# Exercise 04: WordNet

### Task 1: Word relations

Find the relationship between the following words

__a)__ ``dog`` is a/an ___ of ``animal``

__b)__ ``good`` is a/an ___ of ``bad``

__c)__ ``wheel`` is a/an ___ of ``car``

__d)__ ``building`` is a/an ___ of ``skyscraper`` 

a) Hyponym (is-a relation, subordinate term)

b) Antonym (opposite)

c) Meronym (part-of relation) (opposite is holonym)

d) Hypernym (superordinate term)

### Task 2: WordNet 
In this task we will work with the WordNet module of NLTK (https://www.nltk.org/api/nltk.corpus.reader.wordnet.html).

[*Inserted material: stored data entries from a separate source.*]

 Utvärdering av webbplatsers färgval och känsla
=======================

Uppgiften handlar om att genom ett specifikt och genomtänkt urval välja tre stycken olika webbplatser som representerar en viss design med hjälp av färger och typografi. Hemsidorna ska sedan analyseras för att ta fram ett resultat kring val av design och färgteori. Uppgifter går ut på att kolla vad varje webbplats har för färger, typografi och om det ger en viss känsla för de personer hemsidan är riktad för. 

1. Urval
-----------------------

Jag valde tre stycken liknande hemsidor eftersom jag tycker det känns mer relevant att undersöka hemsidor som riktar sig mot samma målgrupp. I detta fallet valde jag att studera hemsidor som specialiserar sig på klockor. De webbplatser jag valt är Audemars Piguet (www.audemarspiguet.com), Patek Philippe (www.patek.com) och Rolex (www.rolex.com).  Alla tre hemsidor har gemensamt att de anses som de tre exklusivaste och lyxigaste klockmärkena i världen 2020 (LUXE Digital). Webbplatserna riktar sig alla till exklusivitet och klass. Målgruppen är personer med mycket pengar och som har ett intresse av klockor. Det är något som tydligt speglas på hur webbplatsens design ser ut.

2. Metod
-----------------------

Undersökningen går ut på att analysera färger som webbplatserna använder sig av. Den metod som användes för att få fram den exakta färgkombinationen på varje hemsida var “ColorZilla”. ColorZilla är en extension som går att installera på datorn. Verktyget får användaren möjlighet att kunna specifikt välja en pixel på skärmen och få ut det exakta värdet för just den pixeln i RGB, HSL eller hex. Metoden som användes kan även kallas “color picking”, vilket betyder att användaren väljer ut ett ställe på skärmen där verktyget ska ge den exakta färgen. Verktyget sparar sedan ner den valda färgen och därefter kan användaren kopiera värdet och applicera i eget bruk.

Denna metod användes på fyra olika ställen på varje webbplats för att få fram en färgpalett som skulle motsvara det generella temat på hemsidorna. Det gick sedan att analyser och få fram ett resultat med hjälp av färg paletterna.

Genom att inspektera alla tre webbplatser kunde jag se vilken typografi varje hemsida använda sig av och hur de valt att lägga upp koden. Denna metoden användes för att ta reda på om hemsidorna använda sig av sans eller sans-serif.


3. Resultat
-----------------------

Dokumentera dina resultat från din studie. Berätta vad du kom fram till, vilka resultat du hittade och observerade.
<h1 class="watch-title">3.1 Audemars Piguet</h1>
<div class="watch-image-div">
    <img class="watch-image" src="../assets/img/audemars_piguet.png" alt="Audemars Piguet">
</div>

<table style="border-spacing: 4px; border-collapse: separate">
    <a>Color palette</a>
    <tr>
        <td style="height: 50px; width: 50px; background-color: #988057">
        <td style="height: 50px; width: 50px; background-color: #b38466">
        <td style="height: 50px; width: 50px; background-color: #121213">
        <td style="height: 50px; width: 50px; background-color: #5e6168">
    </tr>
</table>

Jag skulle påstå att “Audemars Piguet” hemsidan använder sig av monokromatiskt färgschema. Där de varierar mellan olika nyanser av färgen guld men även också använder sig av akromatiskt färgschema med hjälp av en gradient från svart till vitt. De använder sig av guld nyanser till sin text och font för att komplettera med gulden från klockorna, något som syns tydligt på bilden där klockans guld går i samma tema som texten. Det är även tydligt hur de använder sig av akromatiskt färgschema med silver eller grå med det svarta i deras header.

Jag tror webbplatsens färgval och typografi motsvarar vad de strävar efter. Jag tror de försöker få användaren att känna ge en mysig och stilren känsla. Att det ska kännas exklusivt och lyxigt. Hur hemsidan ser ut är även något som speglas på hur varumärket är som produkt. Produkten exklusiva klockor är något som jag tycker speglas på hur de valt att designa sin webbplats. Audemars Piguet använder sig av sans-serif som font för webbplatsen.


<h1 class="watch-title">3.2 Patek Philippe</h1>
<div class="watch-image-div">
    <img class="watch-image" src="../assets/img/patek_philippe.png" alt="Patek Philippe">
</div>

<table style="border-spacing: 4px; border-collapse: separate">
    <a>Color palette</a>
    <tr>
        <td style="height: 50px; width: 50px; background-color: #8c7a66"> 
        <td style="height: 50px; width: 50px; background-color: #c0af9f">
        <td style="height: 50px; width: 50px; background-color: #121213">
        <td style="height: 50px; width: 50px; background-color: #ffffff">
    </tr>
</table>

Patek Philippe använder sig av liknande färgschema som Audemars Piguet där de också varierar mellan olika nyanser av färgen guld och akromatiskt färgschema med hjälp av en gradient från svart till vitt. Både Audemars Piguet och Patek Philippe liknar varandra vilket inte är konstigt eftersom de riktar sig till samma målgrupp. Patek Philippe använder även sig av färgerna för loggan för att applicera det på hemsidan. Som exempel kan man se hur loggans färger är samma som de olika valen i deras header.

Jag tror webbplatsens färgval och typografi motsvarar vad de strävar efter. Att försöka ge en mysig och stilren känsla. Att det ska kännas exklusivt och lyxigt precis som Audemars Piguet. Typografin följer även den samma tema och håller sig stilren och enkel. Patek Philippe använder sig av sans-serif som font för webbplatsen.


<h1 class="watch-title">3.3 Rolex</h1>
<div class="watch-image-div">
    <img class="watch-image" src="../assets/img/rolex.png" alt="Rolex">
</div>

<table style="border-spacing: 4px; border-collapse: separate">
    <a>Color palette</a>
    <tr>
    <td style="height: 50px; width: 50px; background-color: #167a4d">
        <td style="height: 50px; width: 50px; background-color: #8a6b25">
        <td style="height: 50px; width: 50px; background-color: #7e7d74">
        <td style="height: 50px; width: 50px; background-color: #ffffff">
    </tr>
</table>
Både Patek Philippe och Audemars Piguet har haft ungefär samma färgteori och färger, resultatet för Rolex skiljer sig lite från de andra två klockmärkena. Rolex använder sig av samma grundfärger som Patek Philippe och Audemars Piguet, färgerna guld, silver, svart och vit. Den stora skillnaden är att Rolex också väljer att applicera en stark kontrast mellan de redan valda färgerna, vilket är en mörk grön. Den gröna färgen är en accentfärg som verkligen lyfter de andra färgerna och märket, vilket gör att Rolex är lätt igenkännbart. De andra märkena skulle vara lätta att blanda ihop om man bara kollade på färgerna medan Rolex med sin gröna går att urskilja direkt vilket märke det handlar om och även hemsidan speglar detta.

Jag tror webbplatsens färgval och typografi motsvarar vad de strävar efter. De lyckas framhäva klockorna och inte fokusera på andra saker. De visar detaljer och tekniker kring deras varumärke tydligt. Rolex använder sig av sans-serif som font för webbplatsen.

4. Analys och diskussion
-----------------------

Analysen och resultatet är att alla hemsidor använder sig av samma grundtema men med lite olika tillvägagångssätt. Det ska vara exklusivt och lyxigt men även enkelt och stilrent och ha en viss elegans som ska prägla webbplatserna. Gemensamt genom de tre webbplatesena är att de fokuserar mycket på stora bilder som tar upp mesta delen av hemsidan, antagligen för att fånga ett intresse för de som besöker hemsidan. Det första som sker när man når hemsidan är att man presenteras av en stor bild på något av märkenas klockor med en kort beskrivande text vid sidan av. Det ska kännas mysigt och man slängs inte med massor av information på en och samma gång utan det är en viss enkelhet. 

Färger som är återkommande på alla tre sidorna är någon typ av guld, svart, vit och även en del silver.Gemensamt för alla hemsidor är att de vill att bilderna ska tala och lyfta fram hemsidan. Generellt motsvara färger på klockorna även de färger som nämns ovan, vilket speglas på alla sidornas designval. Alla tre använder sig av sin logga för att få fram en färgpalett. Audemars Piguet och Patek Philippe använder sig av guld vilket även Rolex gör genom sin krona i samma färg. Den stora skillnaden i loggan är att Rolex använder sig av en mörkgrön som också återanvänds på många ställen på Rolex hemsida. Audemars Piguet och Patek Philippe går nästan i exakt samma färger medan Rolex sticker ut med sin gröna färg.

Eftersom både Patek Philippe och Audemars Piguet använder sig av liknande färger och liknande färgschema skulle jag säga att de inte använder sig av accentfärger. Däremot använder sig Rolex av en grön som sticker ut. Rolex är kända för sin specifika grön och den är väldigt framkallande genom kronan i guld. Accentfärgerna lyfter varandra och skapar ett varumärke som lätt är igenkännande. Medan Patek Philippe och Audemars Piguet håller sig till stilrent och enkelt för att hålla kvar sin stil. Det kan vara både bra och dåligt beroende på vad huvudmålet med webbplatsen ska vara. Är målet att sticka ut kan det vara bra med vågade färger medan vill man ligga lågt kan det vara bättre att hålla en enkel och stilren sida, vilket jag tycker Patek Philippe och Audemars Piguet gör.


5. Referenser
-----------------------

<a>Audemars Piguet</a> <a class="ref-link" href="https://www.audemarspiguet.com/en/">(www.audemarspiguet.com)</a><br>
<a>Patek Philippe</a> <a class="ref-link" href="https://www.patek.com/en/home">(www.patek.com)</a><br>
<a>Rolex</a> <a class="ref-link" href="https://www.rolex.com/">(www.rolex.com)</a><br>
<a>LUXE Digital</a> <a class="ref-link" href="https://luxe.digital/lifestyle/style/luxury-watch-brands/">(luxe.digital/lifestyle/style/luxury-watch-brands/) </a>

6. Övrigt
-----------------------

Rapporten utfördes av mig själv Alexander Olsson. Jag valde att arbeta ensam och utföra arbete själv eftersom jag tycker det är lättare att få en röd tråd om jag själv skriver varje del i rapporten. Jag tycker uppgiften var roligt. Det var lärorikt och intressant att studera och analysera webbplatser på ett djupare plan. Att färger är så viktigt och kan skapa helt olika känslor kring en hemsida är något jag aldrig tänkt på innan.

WordNet is a large lexical database for English that groups words in so-called synsets, which are sets of cognitive synonyms that express distinct concepts (https://wordnet.princeton.edu/).

In [1]:
import nltk

nltk.download('wordnet')
nltk.download('omw-1.4')

[nltk_data] Downloading package wordnet to
[nltk_data]     /Users/schloett/nltk_data...
[nltk_data]   Package wordnet is already up-to-date!
[nltk_data] Downloading package omw-1.4 to
[nltk_data]     /Users/schloett/nltk_data...
[nltk_data]   Package omw-1.4 is already up-to-date!


True

In [2]:
from nltk.corpus import wordnet as wn

__a)__ How many synsets do the words ``monitor`` and ``living`` have? For each synset, print the names of the lemmas associated with the synset, their definition and the assigned examples (if present). 

In [3]:
print(wn.synsets('monitor'))

[Synset('proctor.n.01'), Synset('admonisher.n.01'), Synset('monitor.n.03'), Synset('monitor.n.04'), Synset('monitor.n.05'), Synset('monitor.n.06'), Synset('monitor.n.07'), Synset('monitor.v.01'), Synset('monitor.v.02')]


In [9]:
print(wn.synsets('monitor')) # all synsets

print(len(wn.synsets('monitor')))  # how many synsets

def print_synset_info(synsets):
    for synset in synsets:
        print()
        print(synset)
        #print (synset.lemmas())
        print ('lemma names:',synset.lemma_names())  # words with synonym senses
        print ('definition:',synset.definition())  # definition
        examples = synset.examples()
        if len(examples) > 0:
            print ('examples:',examples)  # example sentence(s)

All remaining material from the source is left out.